# Work order:
Locate the word "also" in the entries below, then gather every line that holds it.
(Beginning of Listed records)
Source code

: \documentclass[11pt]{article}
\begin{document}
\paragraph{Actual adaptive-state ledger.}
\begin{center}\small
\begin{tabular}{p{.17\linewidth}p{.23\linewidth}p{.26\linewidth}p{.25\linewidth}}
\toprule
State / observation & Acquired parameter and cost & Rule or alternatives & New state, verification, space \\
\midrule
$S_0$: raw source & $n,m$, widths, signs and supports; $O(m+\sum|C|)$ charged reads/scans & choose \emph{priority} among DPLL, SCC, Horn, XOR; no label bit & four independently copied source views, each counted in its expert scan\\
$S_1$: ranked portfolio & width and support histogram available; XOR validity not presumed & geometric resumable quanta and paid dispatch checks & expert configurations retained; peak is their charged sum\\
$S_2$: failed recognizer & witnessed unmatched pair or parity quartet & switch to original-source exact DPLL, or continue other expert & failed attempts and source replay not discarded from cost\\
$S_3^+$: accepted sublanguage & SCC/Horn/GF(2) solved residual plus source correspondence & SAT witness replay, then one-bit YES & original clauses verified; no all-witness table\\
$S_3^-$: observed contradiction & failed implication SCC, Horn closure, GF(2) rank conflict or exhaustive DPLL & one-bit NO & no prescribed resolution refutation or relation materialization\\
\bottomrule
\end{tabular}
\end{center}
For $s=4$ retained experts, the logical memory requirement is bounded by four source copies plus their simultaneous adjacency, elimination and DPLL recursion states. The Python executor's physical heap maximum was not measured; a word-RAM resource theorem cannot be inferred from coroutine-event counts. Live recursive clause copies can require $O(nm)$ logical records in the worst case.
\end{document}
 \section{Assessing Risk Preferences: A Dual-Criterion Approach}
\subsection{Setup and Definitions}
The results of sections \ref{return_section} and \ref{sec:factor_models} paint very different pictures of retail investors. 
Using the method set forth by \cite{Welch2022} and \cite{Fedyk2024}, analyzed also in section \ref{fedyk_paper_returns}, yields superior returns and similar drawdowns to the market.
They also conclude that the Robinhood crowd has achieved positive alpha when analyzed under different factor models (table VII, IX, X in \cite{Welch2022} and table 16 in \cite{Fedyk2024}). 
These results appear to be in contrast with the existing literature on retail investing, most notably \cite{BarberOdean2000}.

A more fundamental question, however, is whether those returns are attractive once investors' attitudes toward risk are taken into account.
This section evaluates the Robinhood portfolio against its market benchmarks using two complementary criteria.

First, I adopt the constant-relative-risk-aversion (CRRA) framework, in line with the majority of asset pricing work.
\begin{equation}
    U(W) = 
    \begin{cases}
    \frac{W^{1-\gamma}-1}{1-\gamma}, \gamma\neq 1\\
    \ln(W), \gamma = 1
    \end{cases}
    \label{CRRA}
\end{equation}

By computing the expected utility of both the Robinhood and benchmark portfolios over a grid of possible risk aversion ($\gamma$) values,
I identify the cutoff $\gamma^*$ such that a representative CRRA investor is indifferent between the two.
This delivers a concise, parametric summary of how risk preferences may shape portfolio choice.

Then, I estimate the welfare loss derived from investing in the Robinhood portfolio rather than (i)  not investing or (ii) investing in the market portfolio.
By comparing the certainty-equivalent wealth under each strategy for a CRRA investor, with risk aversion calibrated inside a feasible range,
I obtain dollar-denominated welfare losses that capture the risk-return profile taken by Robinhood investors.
(End of Listed records)
# Response for this exercise:
Using the method set forth by \cite{Welch2022} and \cite{Fedyk2024}, analyzed also in section \ref{fedyk_paper_returns}, yields superior returns and similar drawdowns to the market.
They also conclude that the Robinhood crowd has achieved positive alpha when analyzed under different factor models (table VII, IX, X in \cite{Welch2022} and table 16 in \cite{Fedyk2024}). 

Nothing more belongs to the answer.